A Bayesian treatment offers a principled approach to uncertainty quantification and model selection, and the ability of Bayesian models to capture epistemic uncertainty qualifies Bayesian inference as a lens on the generalization abilities of neural networks. Part of the talks in this session will investigate how such properties can be translated into algorithmic procedures for model selection, and explore the limitations of the marginal likelihood as a proxy for out-of-sample generalization.

Traditionally, Bayesian methods for neural networks involve establishing a prior distribution on the parameters. However, selecting informative priors is challenging, and the complex, high-dimensional structure of contemporary neural networks poses difficulties in posterior inference. Talks in this session will explore obstacles and promising directions in approximate posterior inference, including scalable algorithms, partially stochastic neural networks, and function space priors.

The invited speakers are leaders in the field of scalable inference methods for Bayesian neural networks and their work truly lies at the intersection of statistics and machine learning, with recent works appearing in high-profile machine learning venues. Thus, this session offers not only the opportunity for statisticians to learn about the latest advances in the Bayesian treatment of neural network models, but also the opportunity for leading machine learning researchers to connect more deeply with the statistics community.

Applied

No

Main Sponsor

Section on Physical and Engineering Sciences

Co Sponsors

IMS
Section on Bayesian Statistical Science
Section on Statistical Computing

Presentations

Bayesian Neural Model Selection for Symmetry Learning

Recent advancements in scalable Bayesian inference have enabled Bayesian model selection for deep neural networks. This statistical technique of optimizing the marginal likelihood embodies an Occam's razor effect, allowing neural network hyperparameters to be learned from training data. This enables automatically adapting neural architectures and differentiable learning of inductive biases from data.
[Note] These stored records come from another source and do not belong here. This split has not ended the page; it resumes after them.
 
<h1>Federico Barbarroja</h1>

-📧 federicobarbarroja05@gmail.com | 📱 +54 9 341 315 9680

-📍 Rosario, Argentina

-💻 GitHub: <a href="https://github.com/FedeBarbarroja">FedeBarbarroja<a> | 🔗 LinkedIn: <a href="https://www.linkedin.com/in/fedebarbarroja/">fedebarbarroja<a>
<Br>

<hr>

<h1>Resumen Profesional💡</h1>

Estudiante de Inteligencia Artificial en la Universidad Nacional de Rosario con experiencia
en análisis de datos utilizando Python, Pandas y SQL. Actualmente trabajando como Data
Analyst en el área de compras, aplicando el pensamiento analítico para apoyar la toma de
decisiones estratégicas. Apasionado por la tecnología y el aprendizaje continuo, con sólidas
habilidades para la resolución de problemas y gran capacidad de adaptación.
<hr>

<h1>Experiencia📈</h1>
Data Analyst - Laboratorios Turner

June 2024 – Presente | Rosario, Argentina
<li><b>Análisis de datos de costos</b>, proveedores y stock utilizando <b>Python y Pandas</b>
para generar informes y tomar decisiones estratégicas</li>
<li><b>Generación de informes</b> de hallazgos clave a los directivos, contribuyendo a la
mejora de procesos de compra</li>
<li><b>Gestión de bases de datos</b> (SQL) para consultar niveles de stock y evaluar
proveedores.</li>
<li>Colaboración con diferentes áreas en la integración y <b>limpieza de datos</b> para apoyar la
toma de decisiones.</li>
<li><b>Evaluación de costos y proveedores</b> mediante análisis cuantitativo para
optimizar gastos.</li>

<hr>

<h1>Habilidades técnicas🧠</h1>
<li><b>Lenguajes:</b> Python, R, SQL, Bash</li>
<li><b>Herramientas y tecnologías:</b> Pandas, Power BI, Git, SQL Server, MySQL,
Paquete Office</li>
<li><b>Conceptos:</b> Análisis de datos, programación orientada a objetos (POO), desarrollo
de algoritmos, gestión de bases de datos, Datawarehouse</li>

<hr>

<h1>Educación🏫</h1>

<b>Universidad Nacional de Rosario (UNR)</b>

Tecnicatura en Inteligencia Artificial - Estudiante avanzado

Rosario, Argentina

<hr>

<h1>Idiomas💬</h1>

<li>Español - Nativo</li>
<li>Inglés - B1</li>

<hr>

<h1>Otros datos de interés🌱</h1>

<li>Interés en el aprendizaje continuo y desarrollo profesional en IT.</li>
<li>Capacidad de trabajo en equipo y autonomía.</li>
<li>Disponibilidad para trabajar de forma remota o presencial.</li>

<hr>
In this talk, we discuss how recent advancements in approximate inference techniques, such as the Laplace approximation and non-mean-field Variational Inference, can provide differentiable estimates of the marginal likelihood that scale to large models and datasets. We present promising examples demonstrating scalable Bayesian model selection to learn invariances, layer-wise equivariances, adapt neural architectures and inductive biases, and automatically discover conserved quantities and associated symmetries in physical systems. 

Speaker

Tycho van der Ouderaa

Functional Priors for Bayesian Deep Learning

The impressive success of Deep Learning (DL) in predictive performance tasks has fueled the hopes that this can help addressing societal challenges by supporting sound decision making. However, many open questions remain about their suitability to hold up to this promise. In this talk, I will discuss some of the current limitations of DL, which directly affect their wide adoption. I will focus in particular on the poor ability of DL models to quantify uncertainty in predictions, and I will present Bayesian DL as an attractive approach combining the flexibility of DL with probabilistic reasoning. I will then discuss the challenges associated with carrying out inference and specifying sensible priors for DL models. After presenting some recent contributions to address these problems, I will conclude by presenting some interesting emerging research trends and open problems. 

Speaker

Maurizio Filippone, EURECOM

Is Bayesian Model Selection Aligned with Model Generalization?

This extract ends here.